The continuing lending spree also led to an artificial inflation of the value of the Tenge, and the sudden drop in demand for Kazakh lending was immediately reflected in an increased volatility of the currency. This factor obviously further exacerbated the situation making the repayment of the foreign-denominated debt all the more unpredictable and difficult. The Kazakh National Bank has been pumping money into the financial markets since August and it seems that it has managed to keep the Tenge relatively stable.

Despite these systemic setbacks, it is unlikely that Kazakhstan, and its banking sector, will suffer a significant crisis. The system that first helped to jumpstart the rapid growth of the Kazakh banking sector and then was a cause of a liquidity crisis, should help the banks (at least the majority of them) to survive and thrive. The Kazakh government has already issued reassuring statements to international lenders and investors, and the consensus is that it will readily step in to bail out a major bank that would get into serious trouble. The question now may be where the line will be drawn. A run at the bank in Alliance shows that it may find itself right under the line but overall the banking sector should emerge stronger.
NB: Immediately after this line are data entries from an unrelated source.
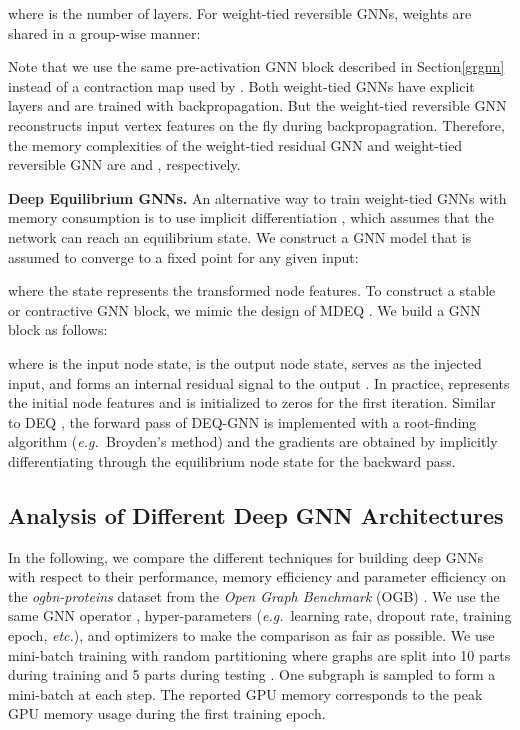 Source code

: \documentclass{article}
\newcommand{\eg}{\emph{e.g.~}}
\newcommand{\etc}{\emph{etc.\xspace}}
\newcommand{\secLabel}{Section\xspace}
\newcommand{\mysection}[1]{\vspace{0pt}\noindent\textbf{#1.}}
\begin{document}
where  is the number of layers. For weight-tied reversible GNNs, weights are shared in a group-wise manner:

Note that we use the same pre-activation GNN block described in \secLabel \ref{grgnn} instead of a contraction map used by \citet{scarselli2008graph}. Both weight-tied GNNs have explicit layers and are trained with backpropagation. But the weight-tied reversible GNN reconstructs input vertex features on the fly during backpropagration. Therefore, the memory complexities of the weight-tied residual GNN and weight-tied reversible GNN are  and , respectively.

\mysection{Deep Equilibrium GNNs}
An alternative way to train weight-tied GNNs with  memory consumption is to use implicit differentiation \citep{scarselli2008graph, bai2019deep}, which assumes that the network can reach an equilibrium state. We construct a GNN model that is assumed to converge to a fixed point  for any given input:

where the state  represents the transformed node features. To construct a stable or contractive GNN block, we mimic the design of MDEQ \citep{bai2020multiscale}. We build a GNN block as follows:

where  is the input node state,  is the output node state,  serves as the injected input, and  forms an internal residual signal to the output . In practice,  represents the initial node features and  is initialized to zeros for the first iteration. Similar to DEQ \citep{bai2019deep}, the forward pass of DEQ-GNN is implemented with a root-finding algorithm (\eg Broyden’s method) and the gradients are obtained by implicitly differentiating through the equilibrium node state for the backward pass.

\subsection{Analysis of Different Deep GNN Architectures} \label{sec:analysis_deep}
In the following, we compare the different techniques for building deep GNNs with respect to their performance, memory efficiency and parameter efficiency on the \emph{ogbn-proteins} dataset from the \emph{Open Graph Benchmark} (OGB) \citep{hu2020open}. We use the same GNN operator \citep{li2020deepergcn}, hyper-parameters (\eg learning rate, dropout rate, training epoch, \etc), and optimizers to make the comparison as fair as possible.
We use mini-batch training with random partitioning where graphs are split into 10 parts during training and 5 parts during testing \citep{li2020deepergcn}. One subgraph is sampled to form a mini-batch at each step. 
The reported GPU memory corresponds to the peak GPU memory usage during the first training epoch.
\end{document}
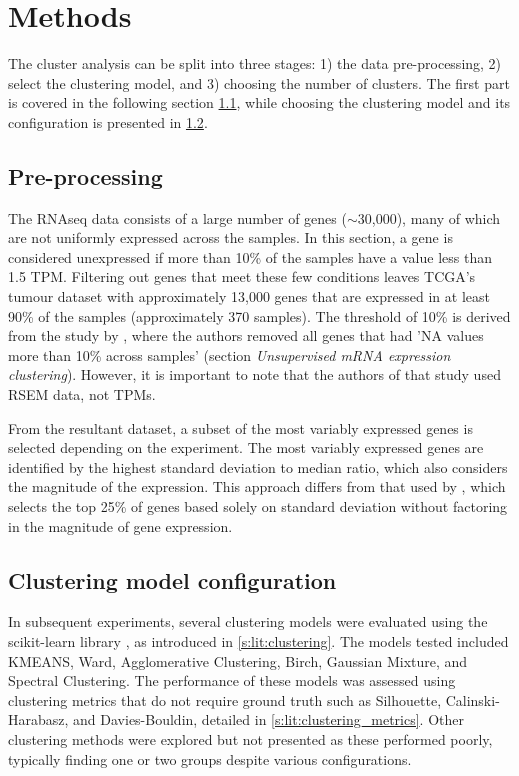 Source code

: \section{Methods} \label{s:cs:methods}



The cluster analysis can be split into three stages: 1) the data pre-processing, 2) select the clustering model, and 3) choosing the number of clusters. The first part is covered in the following section \ref{s:cs:pre-processing}, while choosing the clustering model and its configuration is presented in \cref{s:cs:right_config}.


\subsection{Pre-processing} \label{s:cs:pre-processing}

The RNAseq data consists of a large number of genes ($\sim$30,000), many of which are not uniformly expressed across the samples. In this section, a gene is considered unexpressed if more than 10\% of the samples have a value less than 1.5 TPM. Filtering out genes that meet these few conditions leaves TCGA's tumour dataset with approximately 13,000 genes that are expressed in at least 90\% of the samples (approximately 370 samples). The threshold of 10\% is derived from the study by \citet{Robertson2017-mg}, where the authors removed all genes that had 'NA values more than 10\% across samples' (section \textit{Unsupervised mRNA expression clustering}). However, it is important to note that the authors of that study used RSEM data, not TPMs.

From the resultant dataset, a subset of the most variably expressed genes is selected depending on the experiment. The most variably expressed genes are identified by the highest standard deviation to median ratio, which also considers the magnitude of the expression. This approach differs from that used by \citet{Robertson2017-mg}, which selects the top 25\% of genes based solely on standard deviation without factoring in the magnitude of gene expression.


\subsection{Clustering model configuration} \label{s:cs:right_config}

In subsequent experiments, several clustering models were evaluated using the scikit-learn library \citep{Scikit-learn_undated-ax}, as introduced in \cref{s:lit:clustering}. The models tested included \gls{KMEANS}, Ward, Agglomerative Clustering, Birch, Gaussian Mixture, and Spectral Clustering. The performance of these models was assessed using clustering metrics that do not require ground truth such as Silhouette, Calinski-Harabasz, and Davies-Bouldin, detailed in \cref{s:lit:clustering_metrics}. Other clustering methods were explored but not presented as these performed poorly, typically finding one or two groups despite various configurations.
The credit crisis in Kazakhstan follows the predictable pattern (at least in hindsight) of boom and bust. First foreign lenders and investors did all they could to get a piece of action in the booming Kazakh market, often ignoring present warning signs. Then, when the confidence in Kazakhstan’s economic miracle finally suffered, they overreacted to warnings that should have been obvious for a long time. For Kazakhstan and its young banking system, this crisis should be an important lesson. Even before the crisis unfolded, the financial authorities were trying to pressure banks to be more conservative in their lending and borrowing policies --- recent events should leave no doubt that while the Kazakh banking system is fundamentally strong, certain restraint is necessary and in long-term interest of both the Kazakh economy and the banks’ shareholders. As for Western investors, Kazakhstan just became another hot emerging market that suddenly went cold. However, the continuing commodity boom will without a doubt provide further impetus to continuing growth of Kazakh economy and strengthening of its banking sector, and today just may be a perfect time for investors to find some great bargains among the battered banks.